Saturday, September 19, 2009

Death Is Destiny

As the reader begins the Handbook of Epictetus he is immersed in a world of knowledge which changes his perception about human destiny and anger. In the first section, Epictetus classifies life factors into those that are out of human control like disease, death and reputation, and those that can be controlled through a person’s actions like opinions and aversions. According to Epictetus, you will be miserable and lost if you “think that things naturally enslaved are free or that things not your own are your own” (11). This means that you have be able to know which things you can control and which things you can’t, a similar statement to that of the serenity prayer we repeatedly found in Slaughterhouse Five. The acceptance of this conclusion will lead a human being into a world of limits, by which he will be self-guided to understanding his life as dependant on the events that happen in his life, his perception of them, and roads taken on his arduous quest of his own unique and personal destiny.

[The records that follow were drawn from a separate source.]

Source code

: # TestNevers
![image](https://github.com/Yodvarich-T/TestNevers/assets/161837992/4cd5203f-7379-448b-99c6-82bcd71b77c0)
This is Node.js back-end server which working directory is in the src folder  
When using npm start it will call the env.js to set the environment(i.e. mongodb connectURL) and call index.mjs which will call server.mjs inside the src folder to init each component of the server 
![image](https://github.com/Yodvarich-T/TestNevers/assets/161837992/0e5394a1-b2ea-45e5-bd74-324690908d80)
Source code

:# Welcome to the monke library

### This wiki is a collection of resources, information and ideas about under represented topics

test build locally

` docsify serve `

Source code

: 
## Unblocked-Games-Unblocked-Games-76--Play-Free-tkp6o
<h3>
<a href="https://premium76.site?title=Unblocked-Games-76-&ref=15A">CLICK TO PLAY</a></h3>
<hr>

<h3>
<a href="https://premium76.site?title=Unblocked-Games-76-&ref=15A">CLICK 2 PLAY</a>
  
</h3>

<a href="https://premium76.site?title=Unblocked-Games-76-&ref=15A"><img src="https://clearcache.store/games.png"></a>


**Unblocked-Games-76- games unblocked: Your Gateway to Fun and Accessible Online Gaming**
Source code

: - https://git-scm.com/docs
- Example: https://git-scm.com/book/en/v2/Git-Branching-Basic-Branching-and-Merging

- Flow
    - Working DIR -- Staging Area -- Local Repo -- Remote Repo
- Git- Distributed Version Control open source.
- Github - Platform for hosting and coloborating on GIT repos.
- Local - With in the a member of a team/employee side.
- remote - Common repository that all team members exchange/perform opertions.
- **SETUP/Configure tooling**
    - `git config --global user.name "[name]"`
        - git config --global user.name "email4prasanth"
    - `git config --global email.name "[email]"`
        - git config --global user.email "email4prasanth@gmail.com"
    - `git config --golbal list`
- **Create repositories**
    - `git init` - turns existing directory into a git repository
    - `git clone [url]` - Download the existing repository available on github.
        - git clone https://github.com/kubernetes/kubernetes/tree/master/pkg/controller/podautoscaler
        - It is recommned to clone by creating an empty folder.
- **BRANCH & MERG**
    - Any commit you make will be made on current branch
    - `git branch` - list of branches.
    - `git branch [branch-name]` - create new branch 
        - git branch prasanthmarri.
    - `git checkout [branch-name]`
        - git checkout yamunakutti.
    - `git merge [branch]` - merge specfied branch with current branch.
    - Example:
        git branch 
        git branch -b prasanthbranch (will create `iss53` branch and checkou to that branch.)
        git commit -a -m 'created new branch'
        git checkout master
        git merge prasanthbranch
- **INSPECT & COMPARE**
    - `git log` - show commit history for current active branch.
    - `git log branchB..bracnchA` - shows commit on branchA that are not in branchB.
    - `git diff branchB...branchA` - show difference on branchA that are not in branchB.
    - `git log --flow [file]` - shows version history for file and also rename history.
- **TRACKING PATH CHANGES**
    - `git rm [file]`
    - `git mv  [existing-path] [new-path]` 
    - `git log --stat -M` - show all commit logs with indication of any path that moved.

The ideas, conclusions and life models you favor and those you are against, of are will determine who you are and what you’ll do. You also have to be able to determine which of these you can control and which life factors such as death can help you be wiser on how you choose to spend your time on the planet. In order to create a path in the right direction, you have to “detach your aversion from everything not up to us, and transfer it to what is against nature among the things that are up to us” (12). In order to accept death as your ineludible last step in the life cycle, you have to take it off the list of things you are against and help “death” keep your decisions in perspective. Death not as the destructor of life but as the final teaching ingredient of life.

In the Handbook of Epictetus, you are also confronted with the deceit of human judgment. As you begin to open your soul to the new input on death as part of life, Epictetus bombards you by saying, “death is nothing dreadful […] but instead the judgment about death that it is dreadful” (13). We have arrived at what I thought was Epictetus’ main point, humans build up opinions on judgments of opinions, on and on endlessly over time and in the end, they mistakenly accept these misleading conclusions as the truth. They become facts that become the basis of a human life’s, the race to escape death and suffering, but in the end if you are not able to accept death and suffering, you will not have fully lived.